2. User Experience Flow¶
- Context Handshake:
- User triggers assistant over "Femap."
- Status: "Target Locked: Femap. Manuals Loaded."
- Input & Cache Check:
- User: "Mesh this surface."
- Fast Path: App checks local Cache. If this exact command was verified before, it executes the stored macro immediately.
- Slow Path: If new, it queries the RAG Engine (Manuals) + Gemini API to formulate a plan.
- Plan Rephrase & Confirmation:
- App: "Plan: Click Mesh Tool > Select Surface. Confirm?"
- User confirms.
- Visual Execution (The "Self-Healing" Loop):
- App scans for "Mesh Tool" icon.
- Scenario A (Found): It clicks and verifies.
- Scenario B (Not Found): App pauses: "I can't find the 'Mesh Tool'. Point to it and press F1."
- Teach Mode: User hovers and presses F1. App captures the icon, saves it to
/assets/femap/, and resumes execution.
- Review & Focus Return:
- Task done. Focus returns to Femap.
- If user rejects result, App performs Undo.
3. Technical Architecture (Local Deployment)¶
The Tech Stack¶
- Language: Python 3.10+
- GUI: PyQt6 (Overlay).
- OS Control: pywin32 / Quartz (Context detection).
- Vision: OpenCV (Template Matching) & MSS (Screen Capture).
- Knowledge: LangChain/FAISS (PDF Manual Indexing).
- AI: Google Gemini API & Speech-to-Text.
- Safety: Keyboard library (Global Hooks).
4. Detailed Feature Specifications¶
A. Smart Context Switching (App Detector)¶
- Logic: Identify active window process (e.g.,
femap.exe). - ROI Optimization: Define "Regions of Interest" per app.
- Example: For Femap, only search for "Tools" in the top 20% of the screen (Toolbar area) to speed up vision processing by 4x.
B. Dynamic Knowledge Loading (RAG)¶
- Ingestion: Settings menu allows PDF upload.
- Retrieval: Searches local vector database for keywords to augment the AI prompt with current software documentation.
C. Self-Healing Visual Engine ("Teach Mode")¶
- Problem: Software updates change icons; Resolution scaling makes icons look different.
- Solution:
- If
vision_enginereturns confidence < 0.8: - Trigger Snipping Tool: Overlay dims the screen.
- User Action: User draws a box around the new button OR hovers and hits a hotkey.
- Asset Save: Image is cropped and saved to
/assets/[app_name]/user_defined/. - Retry: The logic loop restarts immediately using the new asset.
- If
D. Workflow Caching (The "Speed Memory")¶
- Structure: JSON Database (
macros.json). - Key:
Hash(App_Name + User_Command + Context_Type) - Value:
List[Action_Steps] - Logic: Successful executions are saved.

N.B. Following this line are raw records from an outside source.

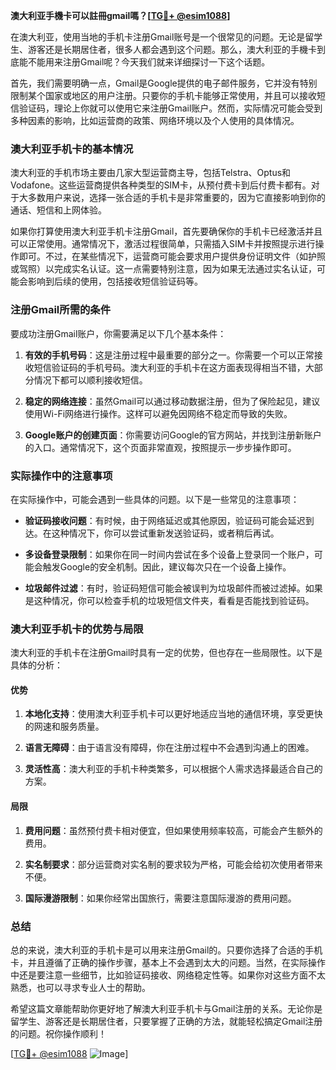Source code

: **澳大利亚手機卡可以註冊gmail嗎？[[TG💪+ @esim1088](https://t.me/s/esim1088)]**

在澳大利亚，使用当地的手机卡注册Gmail账号是一个很常见的问题。无论是留学生、游客还是长期居住者，很多人都会遇到这个问题。那么，澳大利亚的手機卡到底能不能用来注册Gmail呢？今天我们就来详细探讨一下这个话题。

首先，我们需要明确一点，Gmail是Google提供的电子邮件服务，它并没有特别限制某个国家或地区的用户注册。只要你的手机卡能够正常使用，并且可以接收短信验证码，理论上你就可以使用它来注册Gmail账户。然而，实际情况可能会受到多种因素的影响，比如运营商的政策、网络环境以及个人使用的具体情况。

### **澳大利亚手机卡的基本情况**

澳大利亚的手机市场主要由几家大型运营商主导，包括Telstra、Optus和Vodafone。这些运营商提供各种类型的SIM卡，从预付费卡到后付费卡都有。对于大多数用户来说，选择一张合适的手机卡是非常重要的，因为它直接影响到你的通话、短信和上网体验。

如果你打算使用澳大利亚手机卡注册Gmail，首先要确保你的手机卡已经激活并且可以正常使用。通常情况下，激活过程很简单，只需插入SIM卡并按照提示进行操作即可。不过，在某些情况下，运营商可能会要求用户提供身份证明文件（如护照或驾照）以完成实名认证。这一点需要特别注意，因为如果无法通过实名认证，可能会影响到后续的使用，包括接收短信验证码等。

### **注册Gmail所需的条件**

要成功注册Gmail账户，你需要满足以下几个基本条件：

1. **有效的手机号码**：这是注册过程中最重要的部分之一。你需要一个可以正常接收短信验证码的手机号码。澳大利亚的手机卡在这方面表现得相当不错，大部分情况下都可以顺利接收短信。

2. **稳定的网络连接**：虽然Gmail可以通过移动数据注册，但为了保险起见，建议使用Wi-Fi网络进行操作。这样可以避免因网络不稳定而导致的失败。

3. **Google账户的创建页面**：你需要访问Google的官方网站，并找到注册新账户的入口。通常情况下，这个页面非常直观，按照提示一步步操作即可。

### **实际操作中的注意事项**

在实际操作中，可能会遇到一些具体的问题。以下是一些常见的注意事项：

- **验证码接收问题**：有时候，由于网络延迟或其他原因，验证码可能会延迟到达。在这种情况下，你可以尝试重新发送验证码，或者稍后再试。
  
- **多设备登录限制**：如果你在同一时间内尝试在多个设备上登录同一个账户，可能会触发Google的安全机制。因此，建议每次只在一个设备上操作。

- **垃圾邮件过滤**：有时，验证码短信可能会被误判为垃圾邮件而被过滤掉。如果是这种情况，你可以检查手机的垃圾短信文件夹，看看是否能找到验证码。

### **澳大利亚手机卡的优势与局限**

澳大利亚的手机卡在注册Gmail时具有一定的优势，但也存在一些局限性。以下是具体的分析：

#### **优势**

1. **本地化支持**：使用澳大利亚手机卡可以更好地适应当地的通信环境，享受更快的网速和服务质量。
   
2. **语言无障碍**：由于语言没有障碍，你在注册过程中不会遇到沟通上的困难。

3. **灵活性高**：澳大利亚的手机卡种类繁多，可以根据个人需求选择最适合自己的方案。

#### **局限**

1. **费用问题**：虽然预付费卡相对便宜，但如果使用频率较高，可能会产生额外的费用。

2. **实名制要求**：部分运营商对实名制的要求较为严格，可能会给初次使用者带来不便。

3. **国际漫游限制**：如果你经常出国旅行，需要注意国际漫游的费用问题。

### **总结**

总的来说，澳大利亚的手机卡是可以用来注册Gmail的。只要你选择了合适的手机卡，并且遵循了正确的操作步骤，基本上不会遇到太大的问题。当然，在实际操作中还是要注意一些细节，比如验证码接收、网络稳定性等。如果你对这些方面不太熟悉，也可以寻求专业人士的帮助。

希望这篇文章能帮助你更好地了解澳大利亚手机卡与Gmail注册的关系。无论你是留学生、游客还是长期居住者，只要掌握了正确的方法，就能轻松搞定Gmail注册的问题。祝你操作顺利！

[[TG💪+ @esim1088](https://t.me/s/esim1088) ![Image](https://i.postimg.cc/4NQfJmqS/Snipaste-2025-05-13-00-14-12.png)]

Future requests skip the Gemini API call and execute the local list directly.
E. Safety & Rollback¶
- Emergency Kill Switch:
- A separate thread monitors
Ctrl + Alt + Esc. - If pressed: Immediately terminate
PyAutoGUIthread, release all mouse buttons, and reset UI.

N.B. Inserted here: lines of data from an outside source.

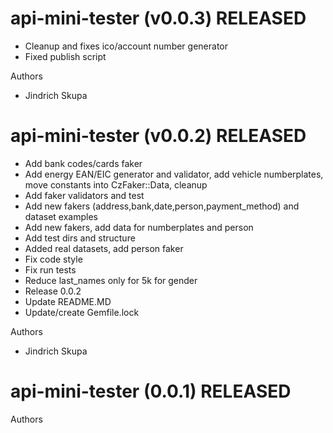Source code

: # api-mini-tester (v0.0.3) RELEASED

  * Cleanup and fixes ico/account number generator
  * Fixed publish script

Authors

* Jindrich Skupa

# api-mini-tester (v0.0.2) RELEASED

  * Add bank codes/cards faker
  * Add energy EAN/EIC generator and validator, add vehicle numberplates, move constants into CzFaker::Data, cleanup
  * Add faker validators and test
  * Add new fakers (address,bank,date,person,payment_method) and dataset examples
  * Add new fakers, add data for numberplates and person
  * Add test dirs and structure
  * Added real datasets, add person faker
  * Fix code style
  * Fix run tests
  * Reduce last_names only for 5k for gender
  * Release 0.0.2
  * Update README.MD
  * Update/create Gemfile.lock

Authors

* Jindrich Skupa

# api-mini-tester (0.0.1) RELEASED



Authors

- A separate thread monitors
- Undo Stack: Logs every destructive click. Triggers native
Ctrl+Zon the target app if "Review" fails.
5. Deployment Procedures¶
Step 1: Secure API Keys¶
- Use
keyringfor Gemini/Google Cloud keys.
Step 2: Packaging (PyInstaller)¶
- Must include new dependencies for PDF parsing and Caching.
Step 3: Permissions¶
- Run as Administrator (Windows) to allow the "Teach Mode" hook to intercept clicks over other apps.

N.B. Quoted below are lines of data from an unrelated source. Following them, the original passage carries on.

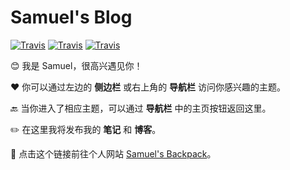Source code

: # Samuel's Blog  <!-- {docsify-ignore-all} -->

[![Travis](https://img.shields.io/badge/Github-xrysamuel-brightgreen.svg)](https://github.com/xrysamuel)
[![Travis](https://img.shields.io/badge/知乎-杏仁油Samuel-blue.svg)](https://www.zhihu.com/people/xrysamuel)
[![Travis](https://img.shields.io/badge/Bilibili-杏仁油Samuel-brightgreen.svg)](https://space.bilibili.com/348616899)

:blush: 我是 Samuel，很高兴遇见你！

:heart: 你可以通过左边的 **侧边栏** 或右上角的 **导航栏** 访问你感兴趣的主题。

:back: 当你进入了相应主题，可以通过 **导航栏** 中的主页按钮返回这里。

:pencil2: 在这里我将发布我的 **笔记** 和 **博客**。

:link: 点击这个链接前往个人网站 [Samuel's Backpack](http://xrysamuel.github.io)。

6. Summary of Work Required (Module Breakdown)¶
To build this, you need 8 distinct Python modules:
overlay_ui.py: The floating interface.app_detector.py: Identifies target app and sets "Regions of Interest" (ROI).knowledge_loader.py: Parses PDFs and handles RAG queries.vision_engine.py: The "Eyes" (OpenCV) with ROI support.snipping_tool.py: (New) Handles the "Teach Mode" / Screen capture for new assets.cache_manager.py: (New) Saves and retrieves verified macro workflows.input_monitor.py: (New) Background thread for the "Kill Switch."main.py: The Controller (Orchestrates the entire loop).